L’assalto in pallone a quota 3152

Estate 1917.

L’obiettivo principale delle truppe italiane sulla Marmolada erano le postazioni a quota 3153, incombenti sulla cosiddetta “Forcella a Vu”, all’inizio della cresta per Punta Rocca, che erano state trasformate dagli austriaci in un vero e proprio fortilizio.

I vari tentativi di attacco frontale si erano dimostrati impraticabili, mentre l’accesso dalla parete sud rappresentava un’impresa alpinistica non indifferente, trattandosi di una parete a strapiombo di ~ 500 m, con difficoltà alpinistiche di V-VI grado.

“Per salire fin lassù ci vorrebbero le ali”, sembra abbia concluso un ufficiale superiore, in ispezione all’Ombretta. Forse questa fortuita considerazione fu alla base del progetto di attacco alla Marmolada con un pallone aerostatico frenato.

Nonostante le perplessità degli ufficiali del Battaglione Alpini Val Cordevole, che avrebbe dovuto fornire gli alpini per l’impresa, ed il parere sfavorevole del Corpo Aerostieri, il Colonnello Peppino Garibaldi, che era al comando delle truppe nel settore della Marmolada, decise di portare avanti il progetto ed invitò in zona un esperto aviatore, tale Giuseppe Colombo, il quale concluse che l’impresa era possibile.

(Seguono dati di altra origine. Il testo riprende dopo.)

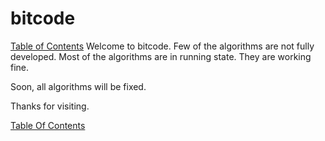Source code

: # bitcode

<a href="#toc">Table of Contents</a>
Welcome to bitcode. Few of the algorithms are not fully developed. Most of the algorithms are in running state. They are working fine. 

Soon, all algorithms will be fixed. 

Thanks for visiting.






















































<a id="user-content--general-questions" class="anchor" href="#-toc" aria-hidden="true">
  Table Of Contents
</a>


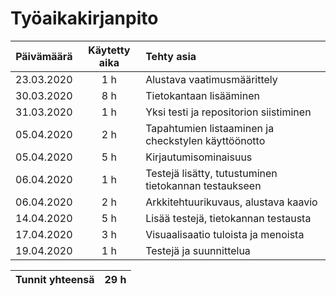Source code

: # Työaikakirjanpito

| Päivämäärä        | Käytetty aika  | Tehty asia                        |
|:-----------------:|:--------------:|:----------------------------------|
| 23.03.2020        | 1 h            | Alustava vaatimusmäärittely       |
| 30.03.2020        | 8 h            | Tietokantaan lisääminen           |
| 31.03.2020        | 1 h            | Yksi testi ja repositorion siistiminen |
| 05.04.2020        | 2 h            | Tapahtumien listaaminen ja checkstylen käyttöönotto |
| 05.04.2020        | 5 h            | Kirjautumisominaisuus |
| 06.04.2020        | 1 h            | Testejä lisätty, tutustuminen tietokannan testaukseen |
| 06.04.2020        | 2 h            | Arkkitehtuurikuvaus, alustava kaavio |
| 14.04.2020        | 5 h            | Lisää testejä, tietokannan testausta |
| 17.04.2020        | 3 h            | Visuaalisaatio tuloista ja menoista |
| 19.04.2020        | 1 h            | Testejä ja suunnittelua |

|Tunnit yhteensä|29 h    |
|:-------------:|--------|
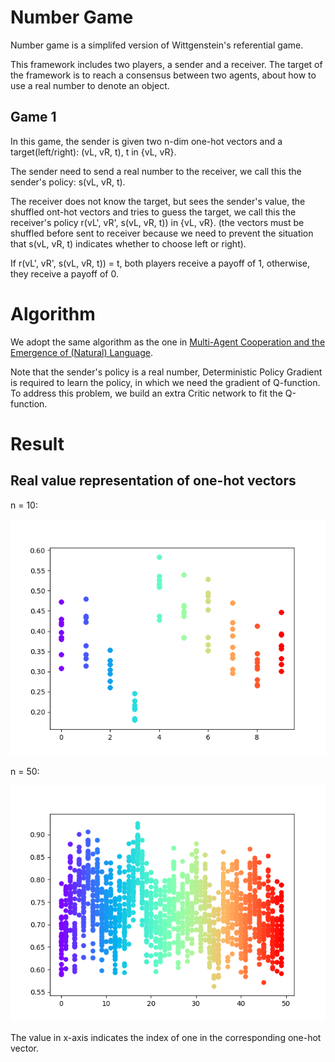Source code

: # Number Game
Number game is a simplifed version of Wittgenstein's referential game. 

This framework includes two players, a sender and a receiver. The target of the framework is to reach a consensus between two agents, about how to use a real number to denote an object.

## Game 1
In this game, the sender is given two n-dim one-hot vectors and a target(left/right): (vL, vR, t), t in {vL, vR}.

The sender need to send a real number to the receiver, we call this the sender's policy: s(vL, vR, t).

The receiver does not know the target, but sees the sender's value, the shuffled ont-hot vectors and tries to guess the target, we call this the receiver's policy r(vL', vR', s(vL, vR, t)) in {vL, vR}. (the vectors must be shuffled before sent to receiver because we need to prevent the situation that s(vL, vR, t) indicates whether to choose left or right).

If r(vL', vR', s(vL, vR, t)) = t, both players receive a payoff of 1, otherwise, they receive a payoff of 0.


# Algorithm
We adopt the same algorithm as the one in [Multi-Agent Cooperation and the Emergence of (Natural) Language](https://arxiv.org/pdf/1612.07182.pdf).

Note that the sender's policy is a real number, Deterministic Policy Gradient is required to learn the policy, in which we need the gradient of Q-function. To address this problem, we build an extra Critic network to fit the Q-function.

# Result
## Real value representation of one-hot vectors

n = 10:

![](results/viz10.png)

n = 50:

![](results/viz50.png)

The value in x-axis indicates the index of one in the corresponding one-hot vector.
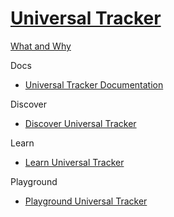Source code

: # [Universal Tracker]()

[What and Why]()

Docs

 - [Universal Tracker Documentation](https://doc.sitecore.com/en/developers/93/sitecore-experience-platform/universal-tracker.html)

Discover

 - [Discover Universal Tracker]()

Learn

 - [Learn Universal Tracker]()

Playground

 - [Playground Universal Tracker]()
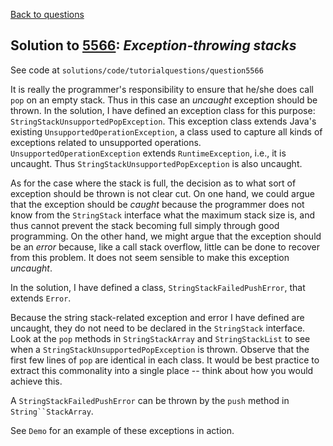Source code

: [Back to questions](../README.md)

## Solution to [5566](../questions/5566.md): *Exception-throwing stacks*

See code at `solutions/code/tutorialquestions/question5566`

It is really the programmer's responsibility to ensure that he/she does call `pop` on an empty
stack.  Thus in this case an *uncaught* exception should be thrown.  In the solution, I have defined an exception class for this purpose:
`StringStackUnsupportedPopException`.  This exception class extends Java's existing `UnsupportedOperationException`, a class
used to capture all kinds of exceptions related to unsupported operations.  `UnsupportedOperationException` extends `RuntimeException`,
i.e., it is uncaught.  Thus `StringStackUnsupportedPopException` is also uncaught.

As for the case where the stack is full,
the decision as to what sort of exception should be thrown is not clear cut.  On one hand, we could argue that the exception should be *caught* because the programmer does not know from the `StringStack`
interface what the maximum stack size is, and thus cannot prevent the stack becoming full simply through good programming.  On the other hand,
we might argue that the exception should be an *error* because, like a call stack overflow, little can be done to recover from this problem.
It does not seem sensible to make this exception *uncaught*.

In the solution, I have defined a class, `StringStackFailedPushError`, that extends `Error`.

Because the string stack-related exception and error I have defined are uncaught, they do not need to be declared in the `StringStack`
interface.  Look at the `pop` methods in `StringStackArray` and `StringStackList` to see when a `StringStackUnsupportedPopException` is thrown.  Observe that the first few lines of `pop` are identical in each class.  It would
be best practice to extract this commonality into a single place -- think about how you would achieve this.

A `StringStackFailedPushError` can be thrown by the `push` method in `String``StackArray`.

See `Demo` for an example of these exceptions in action.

Poiché il Comando della IV Armata, si rifiutava di fornire i materiali necessari, Peppino Garibaldi parlò del progetto ad un corrispondente di guerra, tale Filippo Naldi, che a sua volta ne parlò ad un industriale, tale commendator Cobianchi, che all’epoca produceva spolette per proiettili d’artiglieria per il nostro esercito. Il Cobianchi si assunse l’onere dell’impresa; visti i fatti, e finalmente anche il Comando del Genio della IV Armata, nella persona del Generale Maurizio Morris, diede il “placet”.

Il piano prevedeva la risalita notturna della parete sud da parte di cinque alpini a bordo del pallone aerostatico; raggiunta la cengia sottostante quota 3.153, gli alpini sarebbero sbarcati e avrebbero preso posizione in attesa dei rinforzi muniti di mitragliatrice. La squadra d’assalto avrebbe risalito il canalone sovrastante per sorprendere gli Austriaci.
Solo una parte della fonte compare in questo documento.